Ignore the harsh replies. You’re building a house, so probably well-off. It’s not like you’re expecting the tax payer to fund your lifestyle.

ichifanny · 11/05/2019 07:46

I think that ship has sailed I think it’s unreasonable to ask your husband to go through surgery to try see if you might have small chance of getting pregnant . You can certainly ask him though but I highly doubt he would be into the idea and you would have to accept that .

Whatsforu · 11/05/2019 07:50

I would normally say each to their own but I have to agree with pp. You haven't reached the teenage years with your others yet this can be a challenge and very stressful. Just because you are broody doesn't mean you should go ahead and have a baby.I would honestly concentrate on the 3 you are fortunate to have!!
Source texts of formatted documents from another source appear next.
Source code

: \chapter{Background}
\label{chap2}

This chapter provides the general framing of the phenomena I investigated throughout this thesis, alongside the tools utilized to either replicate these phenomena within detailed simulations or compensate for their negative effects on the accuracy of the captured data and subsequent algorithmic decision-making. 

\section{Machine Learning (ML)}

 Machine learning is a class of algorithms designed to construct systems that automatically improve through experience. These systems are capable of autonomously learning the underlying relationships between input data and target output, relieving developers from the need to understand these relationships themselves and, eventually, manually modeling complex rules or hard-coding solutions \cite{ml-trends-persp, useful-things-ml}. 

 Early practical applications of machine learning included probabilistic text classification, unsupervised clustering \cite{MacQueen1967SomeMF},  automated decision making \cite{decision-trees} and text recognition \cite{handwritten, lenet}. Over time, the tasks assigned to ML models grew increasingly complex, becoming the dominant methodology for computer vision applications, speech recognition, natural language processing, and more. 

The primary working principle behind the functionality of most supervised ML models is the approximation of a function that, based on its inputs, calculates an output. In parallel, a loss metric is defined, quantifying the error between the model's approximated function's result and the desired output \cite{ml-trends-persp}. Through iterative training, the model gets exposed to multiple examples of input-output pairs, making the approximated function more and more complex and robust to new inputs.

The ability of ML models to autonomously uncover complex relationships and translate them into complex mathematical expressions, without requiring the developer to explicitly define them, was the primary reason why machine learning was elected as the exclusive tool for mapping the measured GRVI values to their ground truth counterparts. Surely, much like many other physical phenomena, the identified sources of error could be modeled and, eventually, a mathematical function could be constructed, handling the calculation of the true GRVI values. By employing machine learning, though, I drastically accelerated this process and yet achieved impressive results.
LagunaBubbles · 11/05/2019 07:52

Is this really about wanting another baby or just about you now that your children are growing up?

mishgs · 11/05/2019 07:56

You could be going through the teenage years at the same time as the toddler years....

user87382294757 · 11/05/2019 07:59

Yes...can you imagine trying to help the older children through GCSEs, periods, etc etc while dealing with a young baby. Do you not think maybe the children you already need that time?

SoHotADragonRetired · 11/05/2019 08:03

The chances of a vasectomy that's nearly a decade ago being successfully reversed is negligible.

MRex · 11/05/2019 08:21

It's very unhelpful for people to keep telling OP that she'll struggle with teenage years. None of you can know that. What she does need is her husband's support to cope with the emotions in accepting that she won't have another child, or to look into the unlikely possibility. "Don't ask him" is very bloody weird advice either way. He's her husband, not a random guy on the train, he should listen and help her either way.

Whatsforu · 11/05/2019 08:27

I don't think it's unhelpful talking about the realities of the teenage years, it's a reality check. The decision for a vasectomy was made thats that. Thing is op could mope about fretting over her broodiness for another child this can have an effect on existing children.